__What to work on__
Only lines containing the word "TsqlProcedure" are needed; pull them out of the material.

__Dataset excerpts__
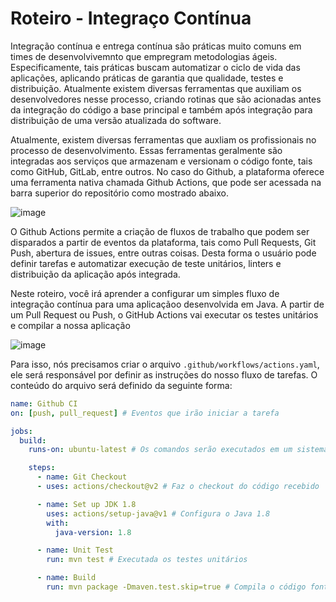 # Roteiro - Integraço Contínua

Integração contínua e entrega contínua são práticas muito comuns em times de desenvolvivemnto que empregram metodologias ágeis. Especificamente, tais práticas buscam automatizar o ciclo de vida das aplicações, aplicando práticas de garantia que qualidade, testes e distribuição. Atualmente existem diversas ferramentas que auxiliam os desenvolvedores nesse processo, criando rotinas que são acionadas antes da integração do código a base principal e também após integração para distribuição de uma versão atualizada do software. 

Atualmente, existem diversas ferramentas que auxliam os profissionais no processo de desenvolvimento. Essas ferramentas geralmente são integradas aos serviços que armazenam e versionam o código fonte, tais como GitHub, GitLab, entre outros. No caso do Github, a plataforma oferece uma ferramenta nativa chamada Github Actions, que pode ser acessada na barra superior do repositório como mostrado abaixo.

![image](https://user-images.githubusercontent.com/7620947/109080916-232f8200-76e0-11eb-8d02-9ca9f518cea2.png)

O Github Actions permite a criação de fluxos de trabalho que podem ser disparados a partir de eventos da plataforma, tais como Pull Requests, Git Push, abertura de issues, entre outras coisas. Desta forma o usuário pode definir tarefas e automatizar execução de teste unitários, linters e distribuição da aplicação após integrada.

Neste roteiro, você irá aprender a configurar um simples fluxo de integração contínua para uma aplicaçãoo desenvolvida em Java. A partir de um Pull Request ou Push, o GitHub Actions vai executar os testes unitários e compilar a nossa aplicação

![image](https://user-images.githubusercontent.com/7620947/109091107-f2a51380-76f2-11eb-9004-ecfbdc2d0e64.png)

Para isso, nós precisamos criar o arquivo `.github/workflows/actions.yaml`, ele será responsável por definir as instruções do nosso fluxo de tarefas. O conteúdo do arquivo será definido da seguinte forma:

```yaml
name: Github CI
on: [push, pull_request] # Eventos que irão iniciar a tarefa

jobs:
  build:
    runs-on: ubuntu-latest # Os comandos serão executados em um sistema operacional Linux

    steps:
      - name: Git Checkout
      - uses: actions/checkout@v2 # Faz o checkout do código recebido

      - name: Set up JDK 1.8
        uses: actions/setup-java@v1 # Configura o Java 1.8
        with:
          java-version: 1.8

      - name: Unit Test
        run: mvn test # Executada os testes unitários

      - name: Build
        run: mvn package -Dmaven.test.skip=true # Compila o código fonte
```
* * *
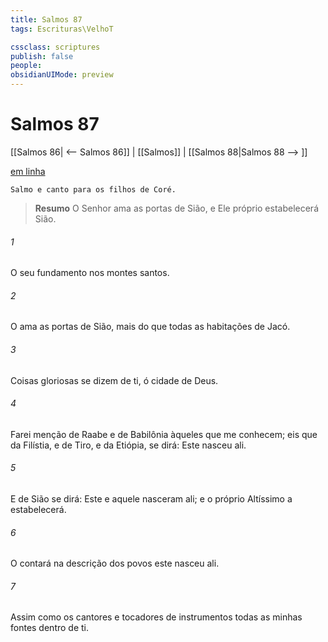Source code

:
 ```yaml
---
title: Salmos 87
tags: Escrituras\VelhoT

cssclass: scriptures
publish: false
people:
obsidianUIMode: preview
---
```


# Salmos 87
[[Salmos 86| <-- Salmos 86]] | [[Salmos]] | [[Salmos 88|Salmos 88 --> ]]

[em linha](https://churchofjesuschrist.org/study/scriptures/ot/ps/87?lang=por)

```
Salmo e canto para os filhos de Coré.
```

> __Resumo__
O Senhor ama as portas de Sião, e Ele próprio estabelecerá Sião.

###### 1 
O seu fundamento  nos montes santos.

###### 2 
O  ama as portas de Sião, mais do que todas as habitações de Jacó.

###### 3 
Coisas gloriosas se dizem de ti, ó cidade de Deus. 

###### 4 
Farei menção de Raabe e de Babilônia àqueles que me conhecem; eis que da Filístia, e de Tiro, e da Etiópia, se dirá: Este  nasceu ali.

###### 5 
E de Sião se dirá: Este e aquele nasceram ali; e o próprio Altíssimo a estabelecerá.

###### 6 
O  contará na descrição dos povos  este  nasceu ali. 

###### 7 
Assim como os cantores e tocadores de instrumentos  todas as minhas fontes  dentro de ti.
---
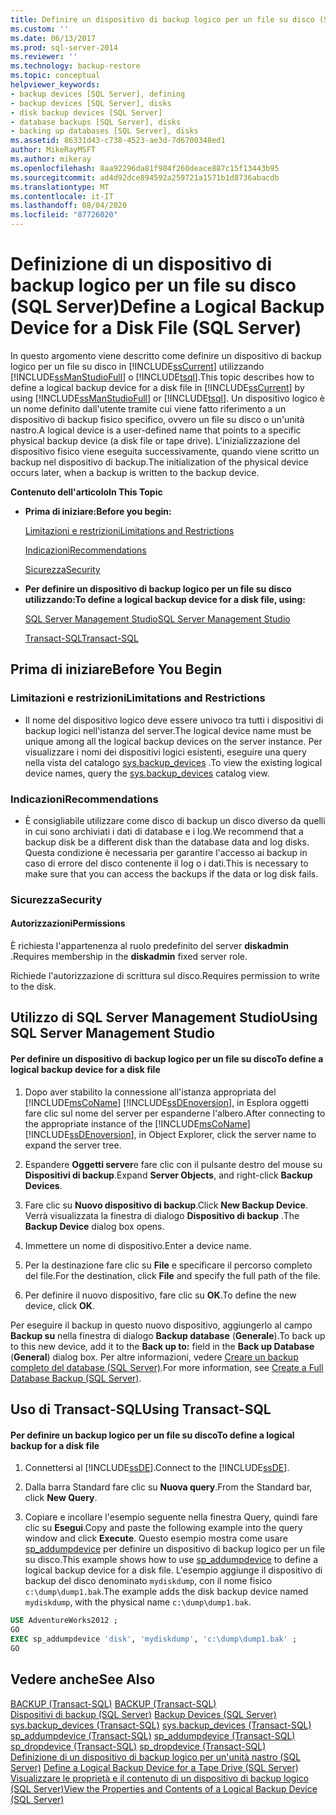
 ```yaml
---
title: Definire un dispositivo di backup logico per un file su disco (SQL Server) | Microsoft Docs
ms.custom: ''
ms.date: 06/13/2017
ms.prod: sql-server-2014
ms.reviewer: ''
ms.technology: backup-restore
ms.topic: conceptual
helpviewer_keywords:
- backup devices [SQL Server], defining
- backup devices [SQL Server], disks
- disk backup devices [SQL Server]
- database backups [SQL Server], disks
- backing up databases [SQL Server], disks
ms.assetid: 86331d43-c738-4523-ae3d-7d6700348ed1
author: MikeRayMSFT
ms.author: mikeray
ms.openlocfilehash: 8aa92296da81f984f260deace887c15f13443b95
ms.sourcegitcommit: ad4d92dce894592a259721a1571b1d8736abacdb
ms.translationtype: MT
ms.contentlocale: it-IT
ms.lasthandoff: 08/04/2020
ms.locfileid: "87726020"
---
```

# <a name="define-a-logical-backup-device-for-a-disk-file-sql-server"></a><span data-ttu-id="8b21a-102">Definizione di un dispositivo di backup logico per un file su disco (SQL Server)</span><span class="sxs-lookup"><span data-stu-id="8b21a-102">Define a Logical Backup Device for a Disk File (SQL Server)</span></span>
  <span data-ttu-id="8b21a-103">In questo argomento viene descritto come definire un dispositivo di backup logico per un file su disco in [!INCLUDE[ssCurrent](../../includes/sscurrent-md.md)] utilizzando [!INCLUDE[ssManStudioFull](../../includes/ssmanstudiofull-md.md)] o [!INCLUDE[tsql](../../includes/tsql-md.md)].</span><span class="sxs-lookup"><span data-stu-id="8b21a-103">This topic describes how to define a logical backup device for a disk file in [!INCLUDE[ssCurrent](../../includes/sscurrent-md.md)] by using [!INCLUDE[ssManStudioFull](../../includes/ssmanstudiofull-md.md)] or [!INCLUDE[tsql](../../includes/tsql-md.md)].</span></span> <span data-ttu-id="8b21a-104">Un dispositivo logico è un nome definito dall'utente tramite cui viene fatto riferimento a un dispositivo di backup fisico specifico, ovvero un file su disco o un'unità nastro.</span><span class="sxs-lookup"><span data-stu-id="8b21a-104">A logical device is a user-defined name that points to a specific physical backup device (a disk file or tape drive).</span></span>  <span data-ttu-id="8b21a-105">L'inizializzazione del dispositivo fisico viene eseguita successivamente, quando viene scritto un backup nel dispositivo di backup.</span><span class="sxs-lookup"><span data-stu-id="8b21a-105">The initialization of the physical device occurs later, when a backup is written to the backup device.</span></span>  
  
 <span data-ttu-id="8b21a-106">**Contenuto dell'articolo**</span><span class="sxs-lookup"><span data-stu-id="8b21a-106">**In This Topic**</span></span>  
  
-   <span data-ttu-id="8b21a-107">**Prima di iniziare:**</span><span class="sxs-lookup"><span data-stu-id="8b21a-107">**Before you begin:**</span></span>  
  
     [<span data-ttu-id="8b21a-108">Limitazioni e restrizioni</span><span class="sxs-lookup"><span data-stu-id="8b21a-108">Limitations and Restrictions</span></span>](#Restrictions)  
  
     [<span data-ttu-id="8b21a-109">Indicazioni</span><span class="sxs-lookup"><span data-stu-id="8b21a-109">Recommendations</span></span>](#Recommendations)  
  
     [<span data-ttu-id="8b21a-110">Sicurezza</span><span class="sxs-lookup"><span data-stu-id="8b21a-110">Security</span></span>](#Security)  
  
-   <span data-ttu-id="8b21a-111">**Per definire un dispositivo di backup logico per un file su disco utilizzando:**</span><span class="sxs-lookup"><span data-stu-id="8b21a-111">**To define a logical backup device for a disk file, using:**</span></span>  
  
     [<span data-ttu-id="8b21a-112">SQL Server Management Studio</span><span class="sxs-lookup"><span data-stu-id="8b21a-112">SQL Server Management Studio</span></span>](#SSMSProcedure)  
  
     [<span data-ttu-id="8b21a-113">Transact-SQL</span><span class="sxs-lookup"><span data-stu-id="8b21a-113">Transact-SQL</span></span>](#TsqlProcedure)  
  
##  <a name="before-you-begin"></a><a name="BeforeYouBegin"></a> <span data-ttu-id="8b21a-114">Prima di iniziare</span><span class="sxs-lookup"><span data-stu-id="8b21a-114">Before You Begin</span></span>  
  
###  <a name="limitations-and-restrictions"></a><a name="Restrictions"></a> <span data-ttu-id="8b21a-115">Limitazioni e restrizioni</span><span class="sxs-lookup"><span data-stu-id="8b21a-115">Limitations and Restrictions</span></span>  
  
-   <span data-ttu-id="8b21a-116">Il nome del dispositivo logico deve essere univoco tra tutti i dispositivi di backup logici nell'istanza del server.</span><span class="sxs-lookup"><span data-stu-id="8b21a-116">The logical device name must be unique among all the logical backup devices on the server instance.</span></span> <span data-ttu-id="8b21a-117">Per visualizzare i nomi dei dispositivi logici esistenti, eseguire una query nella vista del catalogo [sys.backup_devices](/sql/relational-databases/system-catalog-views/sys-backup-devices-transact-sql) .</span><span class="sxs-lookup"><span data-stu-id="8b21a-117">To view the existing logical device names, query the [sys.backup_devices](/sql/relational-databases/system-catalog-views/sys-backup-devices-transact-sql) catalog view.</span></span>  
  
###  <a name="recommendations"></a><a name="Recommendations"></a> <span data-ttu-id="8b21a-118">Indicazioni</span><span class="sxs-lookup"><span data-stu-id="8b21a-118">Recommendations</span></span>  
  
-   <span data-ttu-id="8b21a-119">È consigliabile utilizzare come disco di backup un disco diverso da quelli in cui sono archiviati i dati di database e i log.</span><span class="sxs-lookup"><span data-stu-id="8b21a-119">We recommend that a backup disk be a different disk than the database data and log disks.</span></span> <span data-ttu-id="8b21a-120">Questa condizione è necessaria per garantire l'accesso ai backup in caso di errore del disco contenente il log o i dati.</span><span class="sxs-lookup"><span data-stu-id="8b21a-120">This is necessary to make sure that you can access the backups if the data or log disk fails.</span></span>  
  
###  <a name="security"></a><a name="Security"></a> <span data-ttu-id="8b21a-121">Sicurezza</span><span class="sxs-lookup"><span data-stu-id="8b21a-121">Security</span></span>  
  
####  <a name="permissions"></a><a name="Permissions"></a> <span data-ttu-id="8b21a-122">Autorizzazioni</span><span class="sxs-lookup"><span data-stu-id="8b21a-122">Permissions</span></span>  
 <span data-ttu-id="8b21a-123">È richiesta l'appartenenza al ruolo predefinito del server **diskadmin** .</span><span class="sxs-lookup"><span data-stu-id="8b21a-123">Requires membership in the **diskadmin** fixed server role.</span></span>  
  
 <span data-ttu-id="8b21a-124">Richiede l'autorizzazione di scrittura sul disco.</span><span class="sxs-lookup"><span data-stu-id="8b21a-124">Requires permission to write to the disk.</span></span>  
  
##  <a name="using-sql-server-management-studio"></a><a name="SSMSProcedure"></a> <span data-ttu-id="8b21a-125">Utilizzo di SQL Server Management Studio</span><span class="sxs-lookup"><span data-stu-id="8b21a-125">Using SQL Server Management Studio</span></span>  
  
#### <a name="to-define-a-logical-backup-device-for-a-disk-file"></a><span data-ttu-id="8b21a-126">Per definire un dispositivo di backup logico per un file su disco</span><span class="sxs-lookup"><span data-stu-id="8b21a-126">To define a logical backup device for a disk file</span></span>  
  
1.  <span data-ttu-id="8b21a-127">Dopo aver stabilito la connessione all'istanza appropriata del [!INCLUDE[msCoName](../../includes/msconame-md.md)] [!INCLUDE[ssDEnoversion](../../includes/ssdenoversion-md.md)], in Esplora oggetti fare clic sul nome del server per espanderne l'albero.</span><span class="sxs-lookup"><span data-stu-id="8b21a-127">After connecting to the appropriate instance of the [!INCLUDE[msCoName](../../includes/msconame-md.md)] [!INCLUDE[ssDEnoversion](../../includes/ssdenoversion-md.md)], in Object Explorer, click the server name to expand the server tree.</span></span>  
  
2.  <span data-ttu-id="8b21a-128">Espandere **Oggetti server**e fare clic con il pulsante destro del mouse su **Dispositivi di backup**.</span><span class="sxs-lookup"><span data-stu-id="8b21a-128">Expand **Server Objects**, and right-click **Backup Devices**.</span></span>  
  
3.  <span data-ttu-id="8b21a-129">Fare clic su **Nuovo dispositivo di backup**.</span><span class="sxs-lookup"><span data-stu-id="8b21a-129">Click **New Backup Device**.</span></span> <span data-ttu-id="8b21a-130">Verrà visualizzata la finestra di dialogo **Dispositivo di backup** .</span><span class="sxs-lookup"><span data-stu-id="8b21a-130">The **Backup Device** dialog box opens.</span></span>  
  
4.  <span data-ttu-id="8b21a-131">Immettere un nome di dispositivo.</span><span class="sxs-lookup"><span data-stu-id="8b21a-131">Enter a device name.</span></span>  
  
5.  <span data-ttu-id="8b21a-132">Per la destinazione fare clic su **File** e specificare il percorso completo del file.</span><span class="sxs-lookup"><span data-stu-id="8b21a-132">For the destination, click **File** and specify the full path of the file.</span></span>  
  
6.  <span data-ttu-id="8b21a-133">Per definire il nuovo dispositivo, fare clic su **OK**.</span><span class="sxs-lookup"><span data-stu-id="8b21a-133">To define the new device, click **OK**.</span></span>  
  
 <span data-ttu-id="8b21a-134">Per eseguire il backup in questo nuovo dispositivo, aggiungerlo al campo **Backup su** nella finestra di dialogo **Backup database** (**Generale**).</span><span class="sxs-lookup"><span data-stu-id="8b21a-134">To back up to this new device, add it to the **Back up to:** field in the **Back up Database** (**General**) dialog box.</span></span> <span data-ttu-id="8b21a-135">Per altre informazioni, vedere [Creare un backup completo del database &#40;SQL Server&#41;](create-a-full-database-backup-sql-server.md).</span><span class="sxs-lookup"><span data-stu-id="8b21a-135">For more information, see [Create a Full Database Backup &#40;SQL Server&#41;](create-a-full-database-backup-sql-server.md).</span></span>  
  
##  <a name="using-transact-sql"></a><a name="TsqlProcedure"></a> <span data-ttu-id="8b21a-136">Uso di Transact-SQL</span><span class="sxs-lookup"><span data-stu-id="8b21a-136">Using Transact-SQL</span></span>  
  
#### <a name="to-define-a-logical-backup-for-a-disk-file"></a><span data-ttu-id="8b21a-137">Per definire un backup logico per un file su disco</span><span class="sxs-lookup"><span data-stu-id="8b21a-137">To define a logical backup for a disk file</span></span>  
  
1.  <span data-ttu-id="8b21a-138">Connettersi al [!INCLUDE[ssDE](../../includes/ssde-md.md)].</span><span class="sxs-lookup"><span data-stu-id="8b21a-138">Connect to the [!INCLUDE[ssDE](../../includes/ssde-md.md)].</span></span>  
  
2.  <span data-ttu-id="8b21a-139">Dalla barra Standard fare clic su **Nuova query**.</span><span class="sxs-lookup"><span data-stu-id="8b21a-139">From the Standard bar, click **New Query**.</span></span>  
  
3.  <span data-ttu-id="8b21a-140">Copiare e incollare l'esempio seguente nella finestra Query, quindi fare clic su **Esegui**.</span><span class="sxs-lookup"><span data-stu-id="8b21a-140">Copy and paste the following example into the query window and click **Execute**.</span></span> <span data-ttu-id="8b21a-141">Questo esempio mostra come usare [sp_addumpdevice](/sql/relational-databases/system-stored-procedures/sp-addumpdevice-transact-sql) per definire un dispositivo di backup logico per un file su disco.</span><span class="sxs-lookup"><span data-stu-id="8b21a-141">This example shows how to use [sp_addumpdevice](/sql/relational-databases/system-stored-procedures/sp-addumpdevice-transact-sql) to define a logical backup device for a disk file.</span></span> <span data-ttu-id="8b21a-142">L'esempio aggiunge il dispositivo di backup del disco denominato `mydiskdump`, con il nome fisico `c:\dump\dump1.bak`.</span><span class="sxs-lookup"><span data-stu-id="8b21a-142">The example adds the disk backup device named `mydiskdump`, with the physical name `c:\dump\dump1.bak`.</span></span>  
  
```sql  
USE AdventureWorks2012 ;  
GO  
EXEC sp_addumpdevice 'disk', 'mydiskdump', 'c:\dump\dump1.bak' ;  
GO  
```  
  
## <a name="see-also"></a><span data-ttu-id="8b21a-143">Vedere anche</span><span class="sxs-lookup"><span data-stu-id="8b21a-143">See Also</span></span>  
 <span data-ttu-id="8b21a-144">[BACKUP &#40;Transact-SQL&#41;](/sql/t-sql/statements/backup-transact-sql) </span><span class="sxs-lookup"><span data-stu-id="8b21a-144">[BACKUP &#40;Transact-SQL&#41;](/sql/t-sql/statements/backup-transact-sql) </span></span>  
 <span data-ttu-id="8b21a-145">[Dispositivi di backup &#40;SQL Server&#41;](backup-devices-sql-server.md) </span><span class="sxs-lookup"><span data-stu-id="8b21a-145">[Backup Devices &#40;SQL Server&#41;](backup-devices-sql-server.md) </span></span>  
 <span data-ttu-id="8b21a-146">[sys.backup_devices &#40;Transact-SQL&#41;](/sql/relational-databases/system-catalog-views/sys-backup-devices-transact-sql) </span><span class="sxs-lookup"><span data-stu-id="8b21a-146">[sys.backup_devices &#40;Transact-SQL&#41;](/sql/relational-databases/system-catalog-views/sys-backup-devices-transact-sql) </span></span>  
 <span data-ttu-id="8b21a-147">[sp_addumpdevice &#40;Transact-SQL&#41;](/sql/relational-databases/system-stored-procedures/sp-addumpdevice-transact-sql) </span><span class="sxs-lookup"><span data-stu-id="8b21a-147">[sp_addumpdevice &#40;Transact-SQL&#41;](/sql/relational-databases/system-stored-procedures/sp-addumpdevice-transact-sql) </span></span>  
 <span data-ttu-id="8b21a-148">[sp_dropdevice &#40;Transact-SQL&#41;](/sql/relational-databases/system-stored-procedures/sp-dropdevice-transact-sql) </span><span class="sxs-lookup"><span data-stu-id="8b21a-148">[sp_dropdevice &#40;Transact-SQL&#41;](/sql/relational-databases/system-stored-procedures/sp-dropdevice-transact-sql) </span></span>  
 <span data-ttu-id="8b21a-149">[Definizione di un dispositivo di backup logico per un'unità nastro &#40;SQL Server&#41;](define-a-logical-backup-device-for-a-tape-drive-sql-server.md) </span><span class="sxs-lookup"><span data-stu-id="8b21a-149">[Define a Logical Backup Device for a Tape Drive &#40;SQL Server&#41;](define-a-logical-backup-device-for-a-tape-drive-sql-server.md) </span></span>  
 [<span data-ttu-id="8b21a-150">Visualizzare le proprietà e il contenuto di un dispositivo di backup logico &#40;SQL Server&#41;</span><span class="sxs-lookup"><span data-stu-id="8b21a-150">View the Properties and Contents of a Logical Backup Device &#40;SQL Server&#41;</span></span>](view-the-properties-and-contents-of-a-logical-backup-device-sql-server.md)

__Output below__
     [<span data-ttu-id="8b21a-113">Transact-SQL</span><span class="sxs-lookup"><span data-stu-id="8b21a-113">Transact-SQL</span></span>](#TsqlProcedure)  
##  <a name="using-transact-sql"></a><a name="TsqlProcedure"></a> <span data-ttu-id="8b21a-136">Uso di Transact-SQL</span><span class="sxs-lookup"><span data-stu-id="8b21a-136">Using Transact-SQL</span></span>  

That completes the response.